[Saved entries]
/---
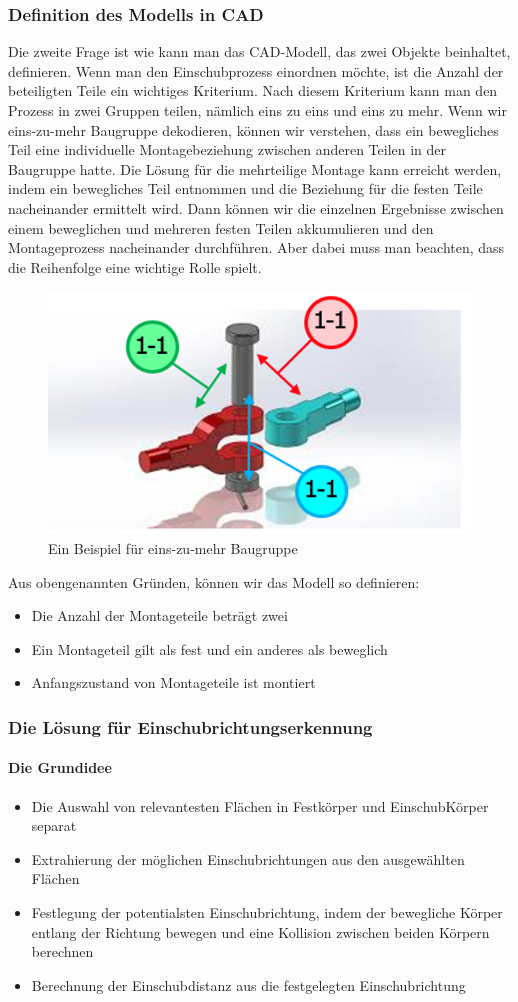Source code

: \documentclass[14pt,a4paper,titlepage]{article}
\begin{document}
		\subsubsection{Definition des Modells in CAD}
		Die zweite Frage ist wie kann man das CAD-Modell, das zwei Objekte beinhaltet, definieren. Wenn man den Einschubprozess einordnen möchte, ist die Anzahl der beteiligten Teile ein wichtiges Kriterium. Nach diesem Kriterium kann man den Prozess in zwei Gruppen teilen, nämlich eins zu eins und eins zu mehr.  
		\bigbreak
		Wenn wir eins-zu-mehr Baugruppe dekodieren, können wir verstehen, dass ein bewegliches Teil eine individuelle Montagebeziehung zwischen anderen Teilen in der Baugruppe hatte. Die Lösung für die mehrteilige Montage kann erreicht werden, indem ein bewegliches Teil entnommen und die Beziehung für die festen Teile nacheinander ermittelt wird. Dann können wir die einzelnen Ergebnisse zwischen einem beweglichen und mehreren festen Teilen akkumulieren und den Montageprozess nacheinander durchführen. Aber dabei muss man beachten, dass die Reihenfolge eine wichtige Rolle spielt.\\
			\begin{figure}[h!]
			\centering
			\includegraphics[width=0.5\linewidth]{eins-zu-mehr.png}
			\caption{Ein Beispiel für eins-zu-mehr Baugruppe}
			\end{figure}
		Aus obengenannten Gründen, können wir das Modell so definieren:
			\begin{itemize}
				\item Die Anzahl der Montageteile beträgt zwei
				\item Ein Montageteil gilt als fest und ein anderes als beweglich
				\item Anfangszustand von Montageteile ist montiert
			\end{itemize}
		\subsubsection{Die Lösung für Einschubrichtungserkennung}
			\paragraph{Die Grundidee}
			\begin{itemize}
				\item Die Auswahl von relevantesten Flächen in Festkörper und EinschubKörper separat
				\item Extrahierung der möglichen Einschubrichtungen aus den ausgewählten Flächen
				\item Festlegung der potentialsten Einschubrichtung, indem der bewegliche Körper entlang der Richtung bewegen und eine Kollision zwischen beiden Körpern berechnen
				\item Berechnung der Einschubdistanz aus die festgelegten Einschubrichtung
			\end{itemize}
\end{document}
\---
**TASK PROMPT**
Review the entries above and return every line where "Flächen" appears.

**OUTPUT OF THE EXERCISE**
				\item Die Auswahl von relevantesten Flächen in Festkörper und EinschubKörper separat
				\item Extrahierung der möglichen Einschubrichtungen aus den ausgewählten Flächen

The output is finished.